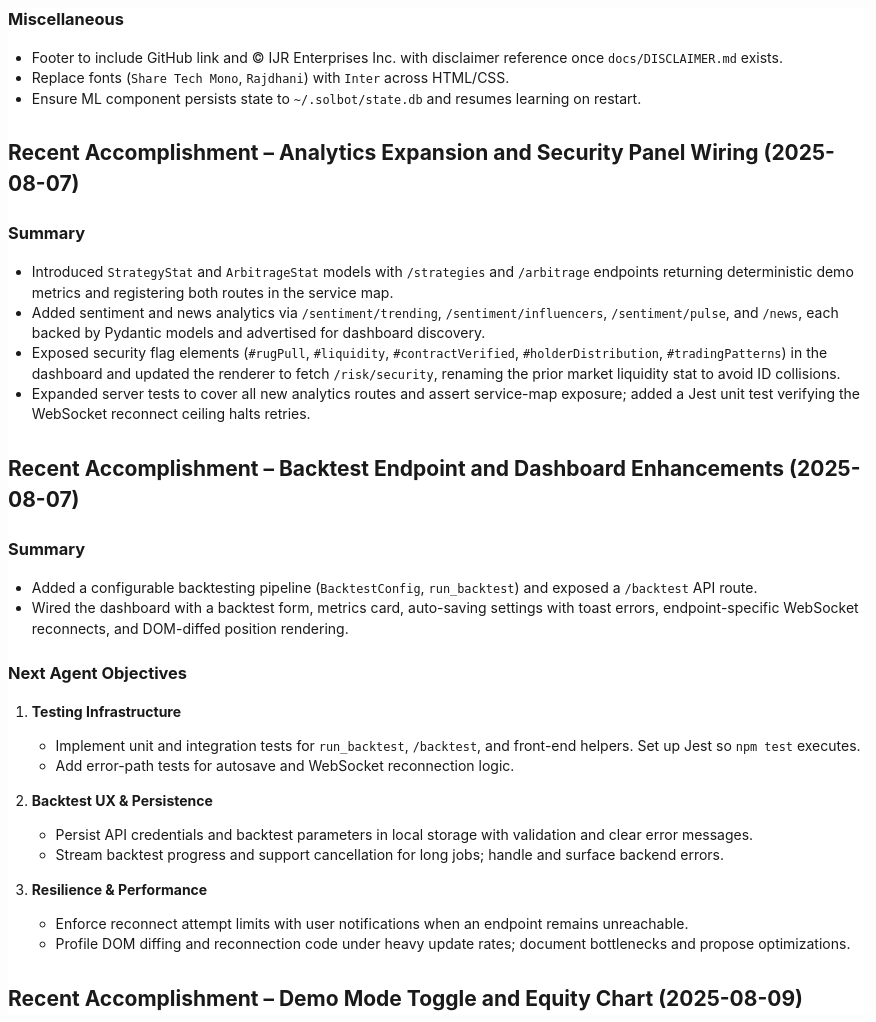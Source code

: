 ### Miscellaneous
- Footer to include GitHub link and © IJR Enterprises Inc. with disclaimer reference once `docs/DISCLAIMER.md` exists.
- Replace fonts (`Share Tech Mono`, `Rajdhani`) with `Inter` across HTML/CSS.
- Ensure ML component persists state to `~/.solbot/state.db` and resumes learning on restart.

## Recent Accomplishment – Analytics Expansion and Security Panel Wiring (2025-08-07)

### Summary
- Introduced `StrategyStat` and `ArbitrageStat` models with `/strategies` and `/arbitrage` endpoints returning deterministic demo metrics and registering both routes in the service map.
- Added sentiment and news analytics via `/sentiment/trending`, `/sentiment/influencers`, `/sentiment/pulse`, and `/news`, each backed by Pydantic models and advertised for dashboard discovery.
- Exposed security flag elements (`#rugPull`, `#liquidity`, `#contractVerified`, `#holderDistribution`, `#tradingPatterns`) in the dashboard and updated the renderer to fetch `/risk/security`, renaming the prior market liquidity stat to avoid ID collisions.
- Expanded server tests to cover all new analytics routes and assert service-map exposure; added a Jest unit test verifying the WebSocket reconnect ceiling halts retries.

## Recent Accomplishment – Backtest Endpoint and Dashboard Enhancements (2025-08-07)

### Summary
- Added a configurable backtesting pipeline (`BacktestConfig`, `run_backtest`) and exposed a `/backtest` API route.
- Wired the dashboard with a backtest form, metrics card, auto-saving settings with toast errors, endpoint-specific WebSocket reconnects, and DOM-diffed position rendering.

### Next Agent Objectives
1. **Testing Infrastructure**
   - Implement unit and integration tests for `run_backtest`, `/backtest`, and front-end helpers. Set up Jest so `npm test` executes.
   - Add error-path tests for autosave and WebSocket reconnection logic.
   
2. **Backtest UX & Persistence**
   - Persist API credentials and backtest parameters in local storage with validation and clear error messages.
   - Stream backtest progress and support cancellation for long jobs; handle and surface backend errors.
   
3. **Resilience & Performance**
   - Enforce reconnect attempt limits with user notifications when an endpoint remains unreachable.
   - Profile DOM diffing and reconnection code under heavy update rates; document bottlenecks and propose optimizations.
   

## Recent Accomplishment – Demo Mode Toggle and Equity Chart (2025-08-09)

HOW TO COMPLETE THIS TASK -> Both end lines included, restate word for word the lines above from the line with "- Stream backtest" to the line with "- Enforce reconnect", and nothing else.

TASK SOLUTION ->
   - Stream backtest progress and support cancellation for long jobs; handle and surface backend errors.
   
3. **Resilience & Performance**
   - Enforce reconnect attempt limits with user notifications when an endpoint remains unreachable.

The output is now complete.